┌─ SUPPLIED RECORDS
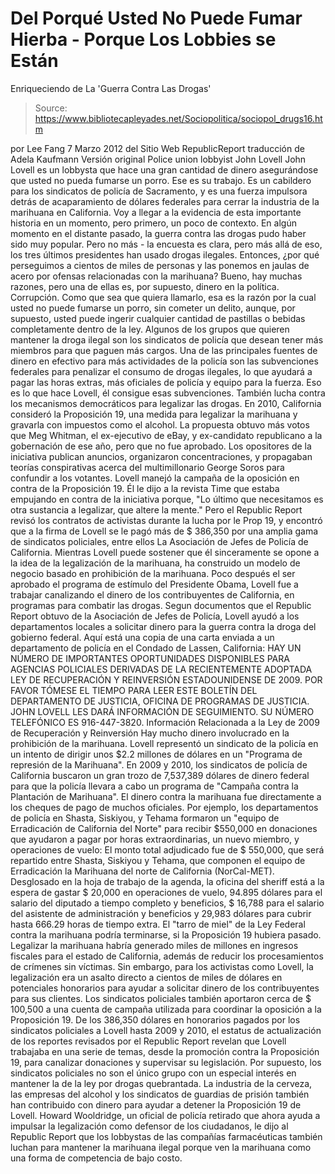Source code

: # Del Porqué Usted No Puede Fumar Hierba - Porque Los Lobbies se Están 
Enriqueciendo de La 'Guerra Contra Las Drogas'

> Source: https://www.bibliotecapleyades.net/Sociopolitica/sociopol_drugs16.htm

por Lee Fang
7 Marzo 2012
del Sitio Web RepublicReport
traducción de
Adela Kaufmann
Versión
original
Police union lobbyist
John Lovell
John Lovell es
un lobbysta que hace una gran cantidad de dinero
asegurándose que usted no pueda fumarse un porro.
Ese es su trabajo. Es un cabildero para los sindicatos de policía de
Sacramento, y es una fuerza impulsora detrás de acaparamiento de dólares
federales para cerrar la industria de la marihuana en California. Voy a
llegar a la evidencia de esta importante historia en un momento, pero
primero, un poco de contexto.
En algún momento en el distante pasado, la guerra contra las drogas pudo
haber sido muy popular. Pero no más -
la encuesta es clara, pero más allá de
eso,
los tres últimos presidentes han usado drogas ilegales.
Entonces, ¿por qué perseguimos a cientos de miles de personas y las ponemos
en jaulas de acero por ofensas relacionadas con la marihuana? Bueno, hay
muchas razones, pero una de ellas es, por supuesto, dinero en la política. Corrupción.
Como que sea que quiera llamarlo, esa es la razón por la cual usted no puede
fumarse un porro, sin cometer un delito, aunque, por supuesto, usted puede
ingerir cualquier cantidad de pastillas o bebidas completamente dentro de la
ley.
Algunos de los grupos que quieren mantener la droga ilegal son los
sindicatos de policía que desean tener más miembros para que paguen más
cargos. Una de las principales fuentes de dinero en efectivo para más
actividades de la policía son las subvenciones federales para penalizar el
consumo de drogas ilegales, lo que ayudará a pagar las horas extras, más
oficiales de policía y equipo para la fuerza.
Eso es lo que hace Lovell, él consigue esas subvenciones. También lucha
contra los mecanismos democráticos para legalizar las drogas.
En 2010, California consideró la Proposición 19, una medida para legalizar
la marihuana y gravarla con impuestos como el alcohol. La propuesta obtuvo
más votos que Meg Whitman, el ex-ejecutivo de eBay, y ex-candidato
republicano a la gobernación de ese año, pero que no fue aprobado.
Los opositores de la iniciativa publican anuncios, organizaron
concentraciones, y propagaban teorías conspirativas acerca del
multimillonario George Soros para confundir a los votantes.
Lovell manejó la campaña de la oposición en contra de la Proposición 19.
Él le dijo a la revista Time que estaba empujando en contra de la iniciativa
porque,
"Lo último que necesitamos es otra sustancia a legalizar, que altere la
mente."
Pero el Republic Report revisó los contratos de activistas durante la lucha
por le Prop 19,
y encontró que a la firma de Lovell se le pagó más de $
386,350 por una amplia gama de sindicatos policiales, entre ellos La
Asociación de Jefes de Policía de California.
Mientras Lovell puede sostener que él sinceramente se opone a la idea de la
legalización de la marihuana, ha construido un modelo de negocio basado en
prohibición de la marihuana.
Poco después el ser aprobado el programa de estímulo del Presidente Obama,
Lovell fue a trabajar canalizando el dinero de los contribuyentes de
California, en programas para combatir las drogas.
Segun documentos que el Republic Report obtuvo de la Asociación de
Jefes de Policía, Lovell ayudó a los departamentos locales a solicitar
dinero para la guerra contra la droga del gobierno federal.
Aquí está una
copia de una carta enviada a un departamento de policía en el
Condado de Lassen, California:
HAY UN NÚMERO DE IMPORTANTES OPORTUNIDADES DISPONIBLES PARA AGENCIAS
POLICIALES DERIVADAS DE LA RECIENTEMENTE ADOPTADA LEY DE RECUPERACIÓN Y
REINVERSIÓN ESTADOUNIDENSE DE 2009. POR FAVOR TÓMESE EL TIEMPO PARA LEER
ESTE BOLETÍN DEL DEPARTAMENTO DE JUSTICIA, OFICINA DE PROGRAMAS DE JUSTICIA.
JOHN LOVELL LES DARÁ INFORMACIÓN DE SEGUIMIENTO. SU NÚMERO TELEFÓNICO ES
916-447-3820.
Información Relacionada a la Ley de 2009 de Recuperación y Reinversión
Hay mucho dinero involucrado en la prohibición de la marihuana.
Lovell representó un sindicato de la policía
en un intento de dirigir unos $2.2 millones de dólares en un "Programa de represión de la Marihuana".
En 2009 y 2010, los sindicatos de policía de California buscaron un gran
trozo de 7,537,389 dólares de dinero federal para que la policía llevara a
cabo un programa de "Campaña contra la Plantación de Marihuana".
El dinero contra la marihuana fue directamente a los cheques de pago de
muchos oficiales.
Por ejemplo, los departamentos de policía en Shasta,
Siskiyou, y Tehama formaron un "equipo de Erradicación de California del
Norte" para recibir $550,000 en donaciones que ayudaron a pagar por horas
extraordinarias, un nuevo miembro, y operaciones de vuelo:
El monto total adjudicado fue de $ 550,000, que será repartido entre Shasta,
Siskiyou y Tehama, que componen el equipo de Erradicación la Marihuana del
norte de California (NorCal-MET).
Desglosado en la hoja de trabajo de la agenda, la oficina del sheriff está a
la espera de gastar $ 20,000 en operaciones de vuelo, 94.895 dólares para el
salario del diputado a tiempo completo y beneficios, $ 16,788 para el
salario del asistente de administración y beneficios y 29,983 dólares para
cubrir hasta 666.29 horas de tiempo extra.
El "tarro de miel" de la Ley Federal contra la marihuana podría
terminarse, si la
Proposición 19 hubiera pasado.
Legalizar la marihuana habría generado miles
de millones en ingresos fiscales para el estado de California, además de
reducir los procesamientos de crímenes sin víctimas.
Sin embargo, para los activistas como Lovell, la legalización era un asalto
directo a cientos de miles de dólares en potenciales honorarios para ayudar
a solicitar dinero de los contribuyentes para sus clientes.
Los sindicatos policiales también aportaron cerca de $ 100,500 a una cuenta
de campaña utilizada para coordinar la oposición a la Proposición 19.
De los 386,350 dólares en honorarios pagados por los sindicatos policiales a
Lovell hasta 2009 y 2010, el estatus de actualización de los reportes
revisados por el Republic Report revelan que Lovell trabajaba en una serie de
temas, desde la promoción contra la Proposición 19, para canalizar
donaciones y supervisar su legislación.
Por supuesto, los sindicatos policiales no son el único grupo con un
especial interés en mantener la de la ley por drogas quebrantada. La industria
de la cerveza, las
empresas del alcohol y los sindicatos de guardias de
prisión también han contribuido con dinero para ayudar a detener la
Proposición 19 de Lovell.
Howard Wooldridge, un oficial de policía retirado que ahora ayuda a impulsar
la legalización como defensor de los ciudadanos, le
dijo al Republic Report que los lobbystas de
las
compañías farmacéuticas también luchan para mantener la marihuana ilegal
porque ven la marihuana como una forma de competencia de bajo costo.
└─
┌─ SUPPLIED RECORDS
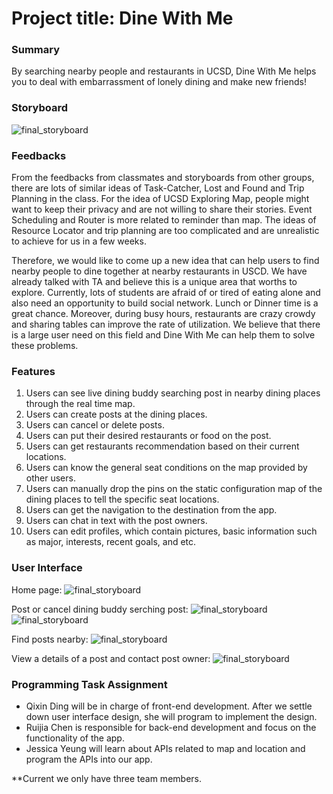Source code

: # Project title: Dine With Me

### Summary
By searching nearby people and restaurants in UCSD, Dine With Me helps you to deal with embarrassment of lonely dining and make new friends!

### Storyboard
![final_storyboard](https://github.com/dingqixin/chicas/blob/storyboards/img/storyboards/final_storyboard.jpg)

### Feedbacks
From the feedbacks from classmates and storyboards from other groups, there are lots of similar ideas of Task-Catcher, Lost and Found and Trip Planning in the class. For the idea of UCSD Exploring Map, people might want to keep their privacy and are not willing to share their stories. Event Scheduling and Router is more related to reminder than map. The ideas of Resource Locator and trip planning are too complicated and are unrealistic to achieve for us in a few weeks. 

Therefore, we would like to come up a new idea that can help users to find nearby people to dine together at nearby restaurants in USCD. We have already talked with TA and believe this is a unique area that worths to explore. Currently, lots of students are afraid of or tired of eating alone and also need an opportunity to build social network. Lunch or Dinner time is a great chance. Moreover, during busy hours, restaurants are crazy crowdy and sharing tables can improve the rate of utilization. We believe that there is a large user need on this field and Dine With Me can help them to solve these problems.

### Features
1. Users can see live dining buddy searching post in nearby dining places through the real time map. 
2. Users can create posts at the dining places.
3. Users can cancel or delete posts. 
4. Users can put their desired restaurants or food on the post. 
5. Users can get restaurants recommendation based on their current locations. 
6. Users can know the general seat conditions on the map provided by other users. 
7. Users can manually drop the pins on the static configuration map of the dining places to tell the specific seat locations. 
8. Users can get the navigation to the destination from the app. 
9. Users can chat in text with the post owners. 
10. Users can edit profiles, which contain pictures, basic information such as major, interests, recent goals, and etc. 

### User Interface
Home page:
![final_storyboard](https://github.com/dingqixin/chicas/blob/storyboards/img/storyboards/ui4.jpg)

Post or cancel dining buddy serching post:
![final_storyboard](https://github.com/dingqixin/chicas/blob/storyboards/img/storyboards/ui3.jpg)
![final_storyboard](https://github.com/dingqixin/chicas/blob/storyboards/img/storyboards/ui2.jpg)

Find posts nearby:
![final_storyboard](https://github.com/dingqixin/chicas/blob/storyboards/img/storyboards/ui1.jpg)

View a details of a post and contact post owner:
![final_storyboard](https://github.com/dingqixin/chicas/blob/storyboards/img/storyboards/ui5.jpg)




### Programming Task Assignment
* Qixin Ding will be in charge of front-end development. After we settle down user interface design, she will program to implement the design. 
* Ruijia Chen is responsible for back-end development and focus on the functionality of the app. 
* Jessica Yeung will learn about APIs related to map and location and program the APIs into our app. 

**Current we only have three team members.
└─
┌─ SUPPLIED RECORDS
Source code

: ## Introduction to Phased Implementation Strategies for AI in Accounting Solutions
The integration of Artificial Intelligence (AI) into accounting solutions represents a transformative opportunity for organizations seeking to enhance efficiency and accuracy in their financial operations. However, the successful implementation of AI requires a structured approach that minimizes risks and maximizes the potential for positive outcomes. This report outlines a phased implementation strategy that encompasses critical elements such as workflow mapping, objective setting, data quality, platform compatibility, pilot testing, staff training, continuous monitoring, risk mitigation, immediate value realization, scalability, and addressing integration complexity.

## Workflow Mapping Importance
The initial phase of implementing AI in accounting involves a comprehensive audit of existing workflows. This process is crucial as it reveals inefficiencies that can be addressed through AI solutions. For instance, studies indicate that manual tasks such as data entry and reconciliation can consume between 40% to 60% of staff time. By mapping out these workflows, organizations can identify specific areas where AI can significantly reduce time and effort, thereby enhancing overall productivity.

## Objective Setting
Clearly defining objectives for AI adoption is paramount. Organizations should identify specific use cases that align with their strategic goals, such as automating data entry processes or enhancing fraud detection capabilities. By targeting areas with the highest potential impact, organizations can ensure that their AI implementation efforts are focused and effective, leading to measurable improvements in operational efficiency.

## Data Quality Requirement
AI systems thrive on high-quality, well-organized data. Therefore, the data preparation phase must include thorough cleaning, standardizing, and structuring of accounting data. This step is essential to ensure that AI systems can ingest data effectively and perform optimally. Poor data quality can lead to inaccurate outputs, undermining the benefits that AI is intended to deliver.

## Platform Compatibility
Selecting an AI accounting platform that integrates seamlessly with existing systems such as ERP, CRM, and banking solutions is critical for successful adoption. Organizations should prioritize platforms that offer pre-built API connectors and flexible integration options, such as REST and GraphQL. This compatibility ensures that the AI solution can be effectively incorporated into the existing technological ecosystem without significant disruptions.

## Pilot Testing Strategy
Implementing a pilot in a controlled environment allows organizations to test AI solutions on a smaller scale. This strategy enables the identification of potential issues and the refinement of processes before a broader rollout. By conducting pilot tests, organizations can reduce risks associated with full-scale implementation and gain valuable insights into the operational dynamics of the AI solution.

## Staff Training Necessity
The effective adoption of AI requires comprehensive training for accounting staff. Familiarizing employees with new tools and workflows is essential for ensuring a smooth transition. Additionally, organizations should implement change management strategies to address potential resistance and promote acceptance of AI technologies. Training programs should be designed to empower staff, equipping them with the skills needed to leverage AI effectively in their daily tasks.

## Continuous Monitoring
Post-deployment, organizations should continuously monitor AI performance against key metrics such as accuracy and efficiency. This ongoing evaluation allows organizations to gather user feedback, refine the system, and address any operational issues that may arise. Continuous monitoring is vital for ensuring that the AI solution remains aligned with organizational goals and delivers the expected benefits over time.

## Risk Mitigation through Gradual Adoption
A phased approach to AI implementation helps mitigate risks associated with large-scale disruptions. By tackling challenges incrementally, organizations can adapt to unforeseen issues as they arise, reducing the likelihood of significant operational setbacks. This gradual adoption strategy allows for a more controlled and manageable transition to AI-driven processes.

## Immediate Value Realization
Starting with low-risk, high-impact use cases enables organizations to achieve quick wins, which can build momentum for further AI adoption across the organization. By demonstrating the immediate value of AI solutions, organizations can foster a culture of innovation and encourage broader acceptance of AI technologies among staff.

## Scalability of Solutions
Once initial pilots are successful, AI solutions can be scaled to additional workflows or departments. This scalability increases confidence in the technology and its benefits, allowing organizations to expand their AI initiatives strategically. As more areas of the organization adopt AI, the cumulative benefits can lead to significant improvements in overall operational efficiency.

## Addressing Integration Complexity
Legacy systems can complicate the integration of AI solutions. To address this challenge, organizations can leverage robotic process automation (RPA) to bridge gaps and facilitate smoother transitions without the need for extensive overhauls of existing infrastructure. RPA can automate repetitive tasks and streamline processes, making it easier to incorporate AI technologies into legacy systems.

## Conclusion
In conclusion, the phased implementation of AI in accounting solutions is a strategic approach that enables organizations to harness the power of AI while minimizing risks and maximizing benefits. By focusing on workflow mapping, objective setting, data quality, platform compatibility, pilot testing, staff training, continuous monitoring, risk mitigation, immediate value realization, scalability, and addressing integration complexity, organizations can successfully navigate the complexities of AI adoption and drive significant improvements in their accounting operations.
└─
→ **REQUIREMENT**: Scan the records above for the lines holding "### Features" and "three team members.". Transcribe those two and every line between them word for word, and no others.

→ **WRITTEN ANSWER**:
### Features
1. Users can see live dining buddy searching post in nearby dining places through the real time map. 
2. Users can create posts at the dining places.
3. Users can cancel or delete posts. 
4. Users can put their desired restaurants or food on the post. 
5. Users can get restaurants recommendation based on their current locations. 
6. Users can know the general seat conditions on the map provided by other users. 
7. Users can manually drop the pins on the static configuration map of the dining places to tell the specific seat locations. 
8. Users can get the navigation to the destination from the app. 
9. Users can chat in text with the post owners. 
10. Users can edit profiles, which contain pictures, basic information such as major, interests, recent goals, and etc. 

### User Interface
Home page:
![final_storyboard](https://github.com/dingqixin/chicas/blob/storyboards/img/storyboards/ui4.jpg)

Post or cancel dining buddy serching post:
![final_storyboard](https://github.com/dingqixin/chicas/blob/storyboards/img/storyboards/ui3.jpg)
![final_storyboard](https://github.com/dingqixin/chicas/blob/storyboards/img/storyboards/ui2.jpg)

Find posts nearby:
![final_storyboard](https://github.com/dingqixin/chicas/blob/storyboards/img/storyboards/ui1.jpg)

View a details of a post and contact post owner:
![final_storyboard](https://github.com/dingqixin/chicas/blob/storyboards/img/storyboards/ui5.jpg)




### Programming Task Assignment
* Qixin Ding will be in charge of front-end development. After we settle down user interface design, she will program to implement the design. 
* Ruijia Chen is responsible for back-end development and focus on the functionality of the app. 
* Jessica Yeung will learn about APIs related to map and location and program the APIs into our app. 

**Current we only have three team members.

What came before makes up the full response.